Rated #2 Best Study Abroad Program - Best Colleges Review
The Brunnenburg Semester offers students a unique opportunity to experience and study sustainable living with a focus on food systems. Students live in the compound of a 13th century castle in the Italian Alps, called Brunnenburg, which has a working farm and vineyard. The castle is situated on the side of a mountain above the spa town of Merano near the Austrian border in a region known as the South Tyrol. The region is a historical, bi-lingual, and multicultural crossroads. Because the castle belongs to Mary de Rachewiltz, the daughter of American poet, Ezra Pound, one of the added benefits of the program is the opportunity to attend her Sunday teas where students share poetry, music, and other artistic responses to their experience.
All classes involve local excursions. There are also trips to other important cities nearby: Salzburg, Venice, and Cinque Terre. While there is no language requirement, students are encouraged to study German or Italian on their own before going.
Check out this amazing video of Brunnenburg!
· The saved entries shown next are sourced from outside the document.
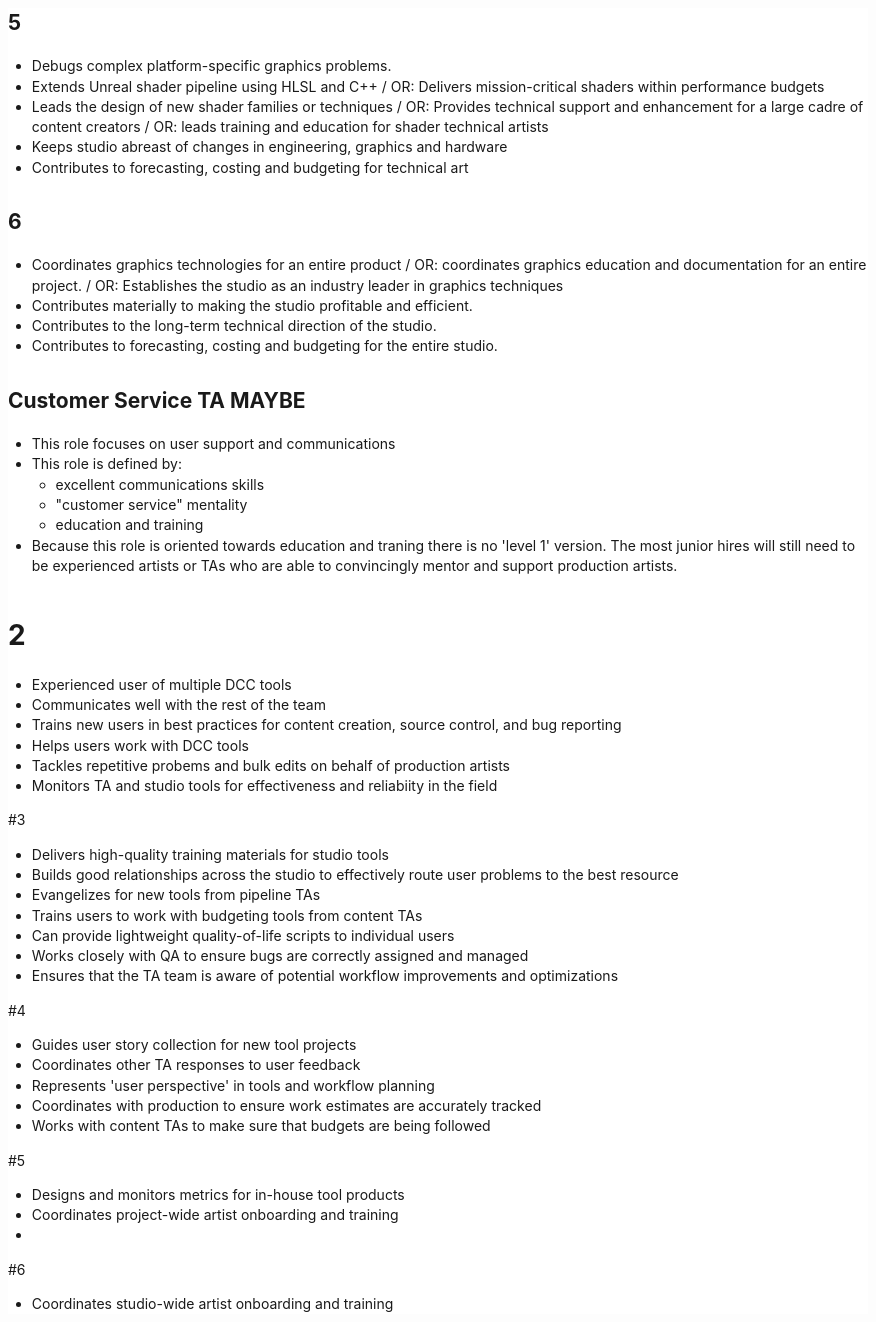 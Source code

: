 ## 5 
- Debugs complex platform-specific graphics problems.
- Extends Unreal shader pipeline using HLSL and C++ / OR: Delivers mission-critical shaders within performance budgets 
- Leads the design of new shader families or techniques / OR: Provides technical support and enhancement for a large cadre of content creators  / OR: leads training and education for shader technical artists
- Keeps studio abreast of changes in engineering, graphics and hardware
- Contributes to forecasting, costing and budgeting for technical art

## 6
- Coordinates graphics technologies for an entire product / OR: coordinates graphics education and documentation for an entire project. / OR: Establishes the studio as an industry leader in graphics techniques
- Contributes materially to making the studio profitable and efficient.
- Contributes to the long-term technical direction of the studio.
- Contributes to forecasting, costing and budgeting for the entire studio.


Customer Service TA **MAYBE**
--------------------

- This role focuses on user support and communications
- This role is defined by:
    - excellent communications skills
    - "customer service" mentality
    - education and training
- Because this role is oriented towards education and traning there is no 'level 1' version.  The most junior hires will still need to be experienced artists or TAs who are able to convincingly mentor and support production artists.

# 2 
- Experienced user of multiple DCC tools
- Communicates well with the rest of the team
- Trains new users in best practices for content creation, source control, and bug reporting
- Helps users work with DCC tools
- Tackles repetitive probems and bulk edits on behalf of production artists
- Monitors TA and studio tools for effectiveness and reliabiity in the field

#3
- Delivers high-quality training materials for studio tools
- Builds good relationships across the studio to effectively route user problems to the best resource
- Evangelizes for new tools from pipeline TAs
- Trains users to work with budgeting tools from content TAs
- Can provide lightweight quality-of-life scripts to individual users
- Works closely with QA to ensure bugs are correctly assigned and managed
- Ensures that the TA team is aware of potential workflow improvements and optimizations

#4 
- Guides user story collection for new tool projects
- Coordinates other TA responses to user feedback
- Represents 'user perspective' in tools and workflow planning
- Coordinates with production to ensure work estimates are accurately tracked
- Works with content TAs to make sure that budgets are being followed 

#5 
- Designs and monitors metrics for in-house tool products
- Coordinates project-wide artist onboarding and training
- 

#6
- Coordinates studio-wide artist onboarding and training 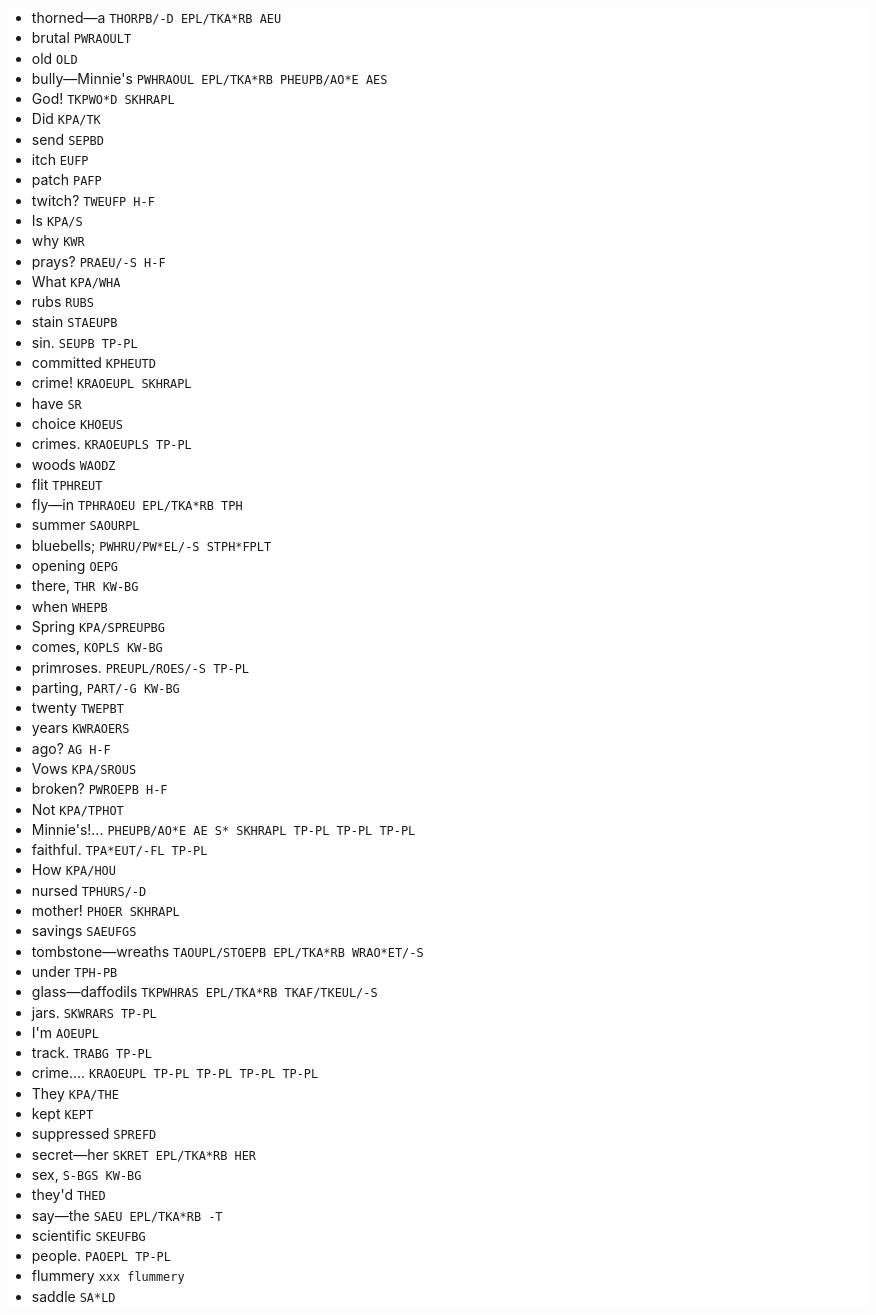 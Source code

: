* thorned—a `THORPB/-D EPL/TKA*RB AEU`
* brutal `PWRAOULT`
* old `OLD`
* bully—Minnie's `PWHRAOUL EPL/TKA*RB PHEUPB/AO*E AES`
* God! `TKPWO*D SKHRAPL`
* Did `KPA/TK`
* send `SEPBD`
* itch `EUFP`
* patch `PAFP`
* twitch? `TWEUFP H-F`
* Is `KPA/S`
* why `KWR`
* prays? `PRAEU/-S H-F`
* What `KPA/WHA`
* rubs `RUBS`
* stain `STAEUPB`
* sin. `SEUPB TP-PL`
* committed `KPHEUTD`
* crime! `KRAOEUPL SKHRAPL`
* have `SR`
* choice `KHOEUS`
* crimes. `KRAOEUPLS TP-PL`
* woods `WAODZ`
* flit `TPHREUT`
* fly—in `TPHRAOEU EPL/TKA*RB TPH`
* summer `SAOURPL`
* bluebells; `PWHRU/PW*EL/-S STPH*FPLT`
* opening `OEPG`
* there, `THR KW-BG`
* when `WHEPB`
* Spring `KPA/SPREUPBG`
* comes, `KOPLS KW-BG`
* primroses. `PREUPL/ROES/-S TP-PL`
* parting, `PART/-G KW-BG`
* twenty `TWEPBT`
* years `KWRAOERS`
* ago? `AG H-F`
* Vows `KPA/SROUS`
* broken? `PWROEPB H-F`
* Not `KPA/TPHOT`
* Minnie's!... `PHEUPB/AO*E AE S* SKHRAPL TP-PL TP-PL TP-PL`
* faithful. `TPA*EUT/-FL TP-PL`
* How `KPA/HOU`
* nursed `TPHURS/-D`
* mother! `PHOER SKHRAPL`
* savings `SAEUFGS`
* tombstone—wreaths `TAOUPL/STOEPB EPL/TKA*RB WRAO*ET/-S`
* under `TPH-PB`
* glass—daffodils `TKPWHRAS EPL/TKA*RB TKAF/TKEUL/-S`
* jars. `SKWRARS TP-PL`
* I'm `AOEUPL`
* track. `TRABG TP-PL`
* crime.... `KRAOEUPL TP-PL TP-PL TP-PL TP-PL`
* They `KPA/THE`
* kept `KEPT`
* suppressed `SPREFD`
* secret—her `SKRET EPL/TKA*RB HER`
* sex, `S-BGS KW-BG`
* they'd `THED`
* say—the `SAEU EPL/TKA*RB -T`
* scientific `SKEUFBG`
* people. `PAOEPL TP-PL`
* flummery `xxx flummery`
* saddle `SA*LD` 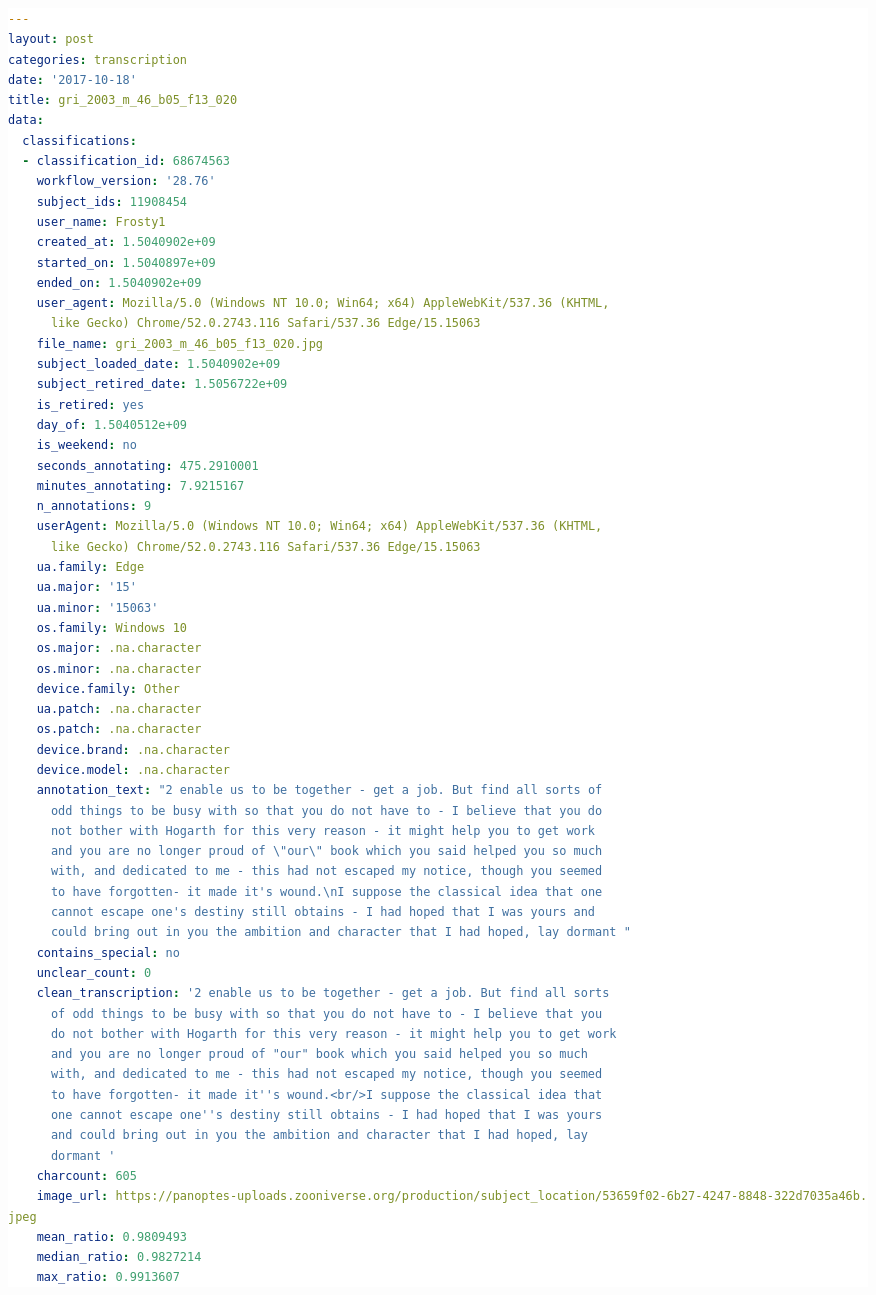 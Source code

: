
 ```yaml
---
layout: post
categories: transcription
date: '2017-10-18'
title: gri_2003_m_46_b05_f13_020
data:
  classifications:
  - classification_id: 68674563
    workflow_version: '28.76'
    subject_ids: 11908454
    user_name: Frosty1
    created_at: 1.5040902e+09
    started_on: 1.5040897e+09
    ended_on: 1.5040902e+09
    user_agent: Mozilla/5.0 (Windows NT 10.0; Win64; x64) AppleWebKit/537.36 (KHTML,
      like Gecko) Chrome/52.0.2743.116 Safari/537.36 Edge/15.15063
    file_name: gri_2003_m_46_b05_f13_020.jpg
    subject_loaded_date: 1.5040902e+09
    subject_retired_date: 1.5056722e+09
    is_retired: yes
    day_of: 1.5040512e+09
    is_weekend: no
    seconds_annotating: 475.2910001
    minutes_annotating: 7.9215167
    n_annotations: 9
    userAgent: Mozilla/5.0 (Windows NT 10.0; Win64; x64) AppleWebKit/537.36 (KHTML,
      like Gecko) Chrome/52.0.2743.116 Safari/537.36 Edge/15.15063
    ua.family: Edge
    ua.major: '15'
    ua.minor: '15063'
    os.family: Windows 10
    os.major: .na.character
    os.minor: .na.character
    device.family: Other
    ua.patch: .na.character
    os.patch: .na.character
    device.brand: .na.character
    device.model: .na.character
    annotation_text: "2 enable us to be together - get a job. But find all sorts of
      odd things to be busy with so that you do not have to - I believe that you do
      not bother with Hogarth for this very reason - it might help you to get work
      and you are no longer proud of \"our\" book which you said helped you so much
      with, and dedicated to me - this had not escaped my notice, though you seemed
      to have forgotten- it made it's wound.\nI suppose the classical idea that one
      cannot escape one's destiny still obtains - I had hoped that I was yours and
      could bring out in you the ambition and character that I had hoped, lay dormant "
    contains_special: no
    unclear_count: 0
    clean_transcription: '2 enable us to be together - get a job. But find all sorts
      of odd things to be busy with so that you do not have to - I believe that you
      do not bother with Hogarth for this very reason - it might help you to get work
      and you are no longer proud of "our" book which you said helped you so much
      with, and dedicated to me - this had not escaped my notice, though you seemed
      to have forgotten- it made it''s wound.<br/>I suppose the classical idea that
      one cannot escape one''s destiny still obtains - I had hoped that I was yours
      and could bring out in you the ambition and character that I had hoped, lay
      dormant '
    charcount: 605
    image_url: https://panoptes-uploads.zooniverse.org/production/subject_location/53659f02-6b27-4247-8848-322d7035a46b.jpeg
    mean_ratio: 0.9809493
    median_ratio: 0.9827214
    max_ratio: 0.9913607
``` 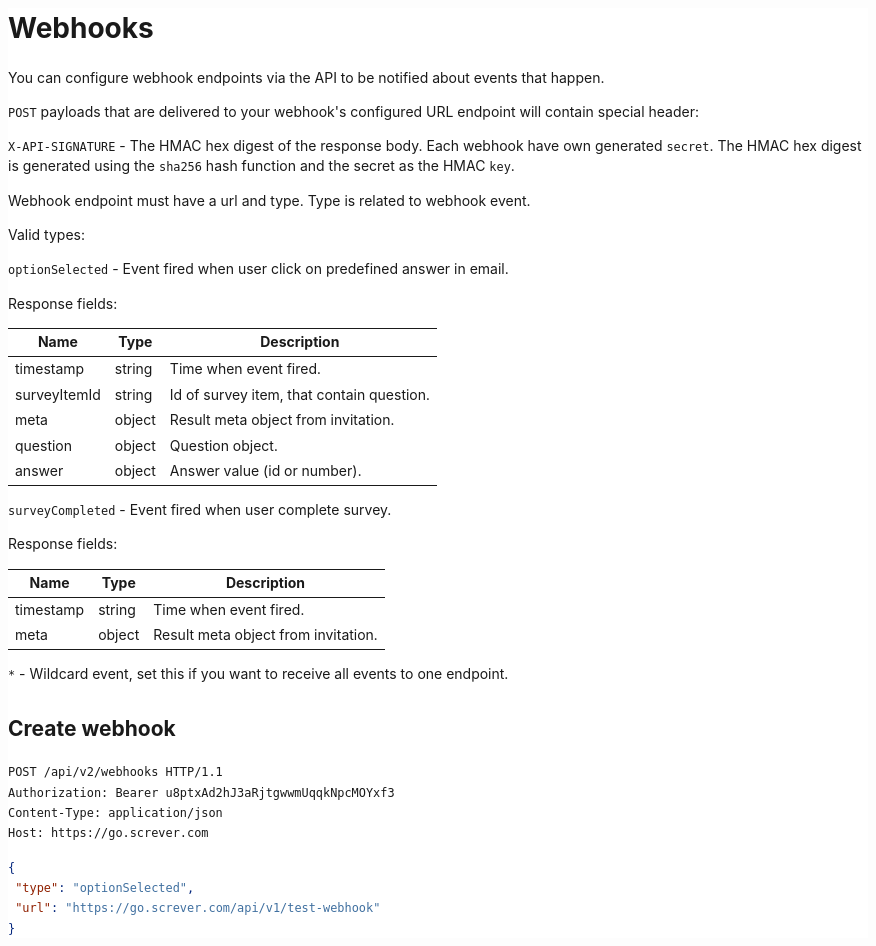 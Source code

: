 # Webhooks

You can configure webhook endpoints via the API to be notified about events that happen.

`POST` payloads that are delivered to your webhook's configured URL endpoint will contain special header:

`X-API-SIGNATURE` - The HMAC hex digest of the response body. Each webhook have own generated `secret`.
The HMAC hex digest is generated using the `sha256` hash function and the secret as the HMAC `key`.


Webhook endpoint must have a url and type.
Type is related to webhook event.

Valid types:

`optionSelected` - Event fired when user click on predefined answer in email.

Response fields:

Name | Type | Description |
--------- | ------- | ----------- |
timestamp |string| Time when event fired.|
surveyItemId |string| Id of survey item, that contain question.|
meta |object| Result meta object from invitation.|
question |object| Question object.|
answer |object| Answer value (id or number).|

`surveyCompleted` - Event fired when user complete survey.

Response fields:

Name | Type | Description |
--------- | ------- | ----------- |
timestamp |string| Time when event fired.|
meta |object| Result meta object from invitation.|

`*` - Wildcard event, set this if you want to receive all events to one endpoint.



## Create webhook

```http
POST /api/v2/webhooks HTTP/1.1
Authorization: Bearer u8ptxAd2hJ3aRjtgwwmUqqkNpcMOYxf3
Content-Type: application/json
Host: https://go.screver.com
```

```json
{
 "type": "optionSelected",
 "url": "https://go.screver.com/api/v1/test-webhook"
}
```
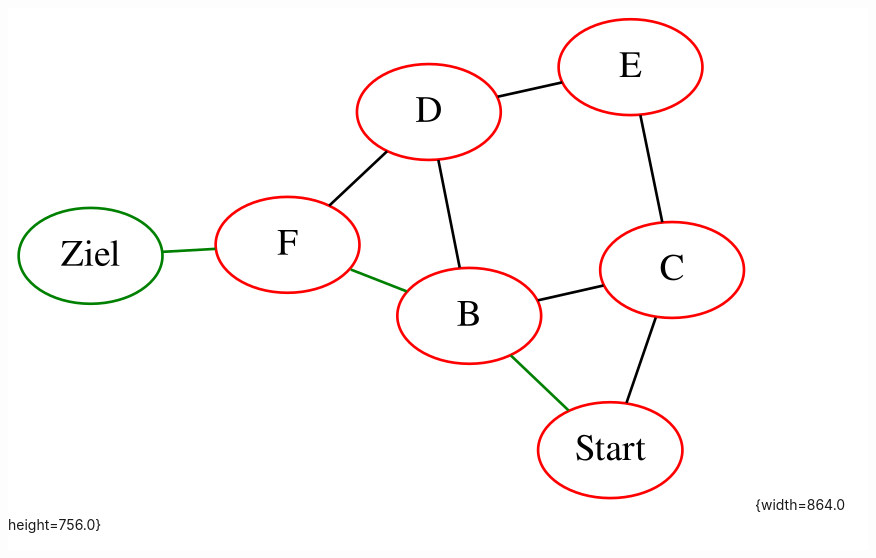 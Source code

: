 ![](search_1_bfs_graph_026.svg){width=864.0 height=756.0}
   </div>
   <div class="column" width="50%"> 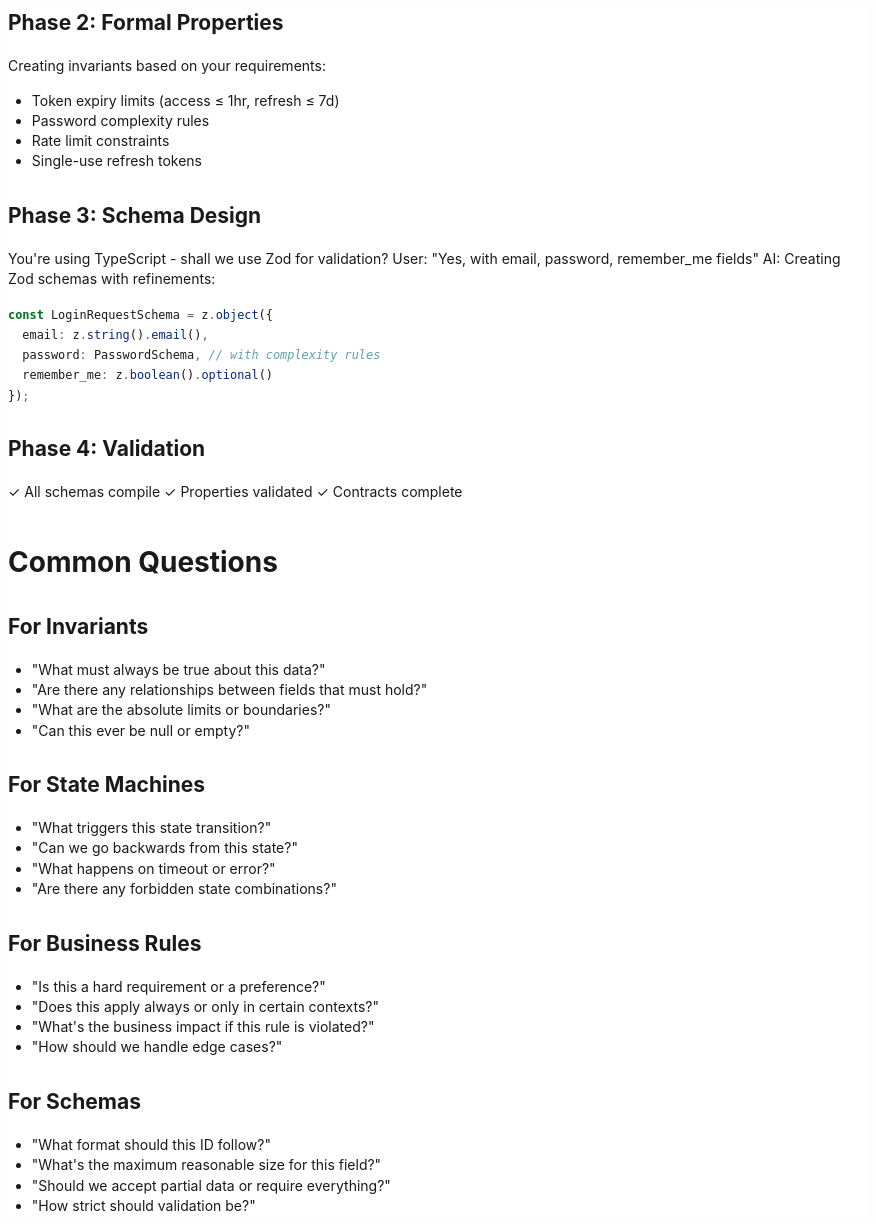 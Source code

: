 ## Phase 2: Formal Properties
Creating invariants based on your requirements:
- Token expiry limits (access ≤ 1hr, refresh ≤ 7d)
- Password complexity rules
- Rate limit constraints
- Single-use refresh tokens

## Phase 3: Schema Design
You're using TypeScript - shall we use Zod for validation?
User: "Yes, with email, password, remember_me fields"
AI: Creating Zod schemas with refinements:
```typescript
const LoginRequestSchema = z.object({
  email: z.string().email(),
  password: PasswordSchema, // with complexity rules
  remember_me: z.boolean().optional()
});
```

## Phase 4: Validation
✓ All schemas compile
✓ Properties validated
✓ Contracts complete

# Common Questions
## For Invariants
- "What must always be true about this data?"
- "Are there any relationships between fields that must hold?"
- "What are the absolute limits or boundaries?"
- "Can this ever be null or empty?"

## For State Machines
- "What triggers this state transition?"
- "Can we go backwards from this state?"
- "What happens on timeout or error?"
- "Are there any forbidden state combinations?"

## For Business Rules
- "Is this a hard requirement or a preference?"
- "Does this apply always or only in certain contexts?"
- "What's the business impact if this rule is violated?"
- "How should we handle edge cases?"

## For Schemas
- "What format should this ID follow?"
- "What's the maximum reasonable size for this field?"
- "Should we accept partial data or require everything?"
- "How strict should validation be?"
Academics (All required unless given special permission):
Süd Tyrolean Cooking
BIOL 242: Natural Science Seminar: Medicinal and Nutritional Ethnobotany (4 credits)
“ I have an earache…
2000 B.C.: Here, eat this root
1000 A.D.: The root is heathen. Here, say this prayer.
1850 A.D.: That prayer is superstition. Here, drink this potion.
1920 A.D.: That potion is snake oil. Here, swallow this pill.
1945 A.D.: That pill is harmful. Here take this antibiotic
1985-1999 A.D.: That antibiotic is ineffective. Try this one.
2000 A.D.: That antibiotic no longer works. Here, eat this root.
This amusing depiction of the history of medicine illustrates the resurgence in interest in traditional medicinal practices. In this course, we will examine historical and contemporary medical and nutritional ethnobotanical practices and their impact on health and disease. Fulfills the Natural Science Breadth requirement. It can also be applied as an elective course toward the Biology major or minor, as well as majors in Health Science, Public Health or Sustainable Food Systems.
Agro-Archeaology (4 credits)
An introduction to the history and pre-history of agriculture, drawing from the resources of the Tyrolean Alps. An examination of the impact of changes in agriculture on the social and religious realm, as reflected in myths, legends, customs, and beliefs. Each Tuesday students participate in a workday on the farm and surrounding vineyards, which belong to the castle. Instructor: distinguished ethnographer, museum director, and expert in comparative literature, Sizzo de Rachewiltz (SOAN 250)
Environmental Ethics (4 credits)
Exploration of environmental topics from several theoretical, cultural and religious perspectives. Questions include: What are our responsibilities to the environment? To what extent are these responsibilities affected by the interests of other persons or groups? What is the source of these responsibilities and to whom are we obligated? Instructor: Ph.D. candidate, Michi de Rachewiltz
Students will enjoy an introduction to the unique culinary traditions and food culture of the region. Through frequent excursions and time learning in the kitchen, instructor Brigitte de Rachewiltz will be feeding both your mind and stomach! (GST 150)
Practicum in Sustainable Agriculture
This course develops skills and knowledge in sustainable agriculture through practical experience in Brunnenburg’s vineyards, orchards, and permaculture garden, and working with their heritage breeds of farm animals. The heart of the course is a work day. Includes readings and reflections in a weekly journal. Under the direct supervision of vintner and farm manager: Nik de Rachewiltz. (ENVS 110)
This online course facilitates cross-cultural engagement and reflection on experiences in the form of reflective assignments, all done through the lens of your host culture. Details provided during the Study Abroad pre-departure orientation. All students are required to take this course. (GST 250)
The first week at Brunnenburg will consist of an orientation to the castle and region. Students will learn about the history of the Tyrol, how to get around, and what to expect for the semester.
Eligible students must be in good academic and judicial standing with a GPA of 2.5 or higher.
Students reside in the Brunnenburg Castle's "croft,” which accommodates fourteen. Lunch is provided Monday through Friday. For breakfast and dinner, students shop in the village of Dorf Tirol, using a stipend provided by Guilford College, and do their own cooking.
The basic cost of the Semester in Brunnenburg, from early February through early May, is usually the equivalent of a full residential semester at Guilford in Greensboro, plus airfare. (Unfavorable exchange rates may require the addition of a surcharge in order to maintain the quality of the program.) This includes all instruction, fees, housing, program-related travel, and meals. Additional expenses will depend on your own preferences. All federal, state, and college financial assistance, with the exception of work-study funds, is applicable to the Spring Semester in Brunnenburg.
All students are required to fly together on a group flight from a common USA departure city, with a common return flight. Exceptions to this policy are rare and must be pre-approved by the Study Abroad office.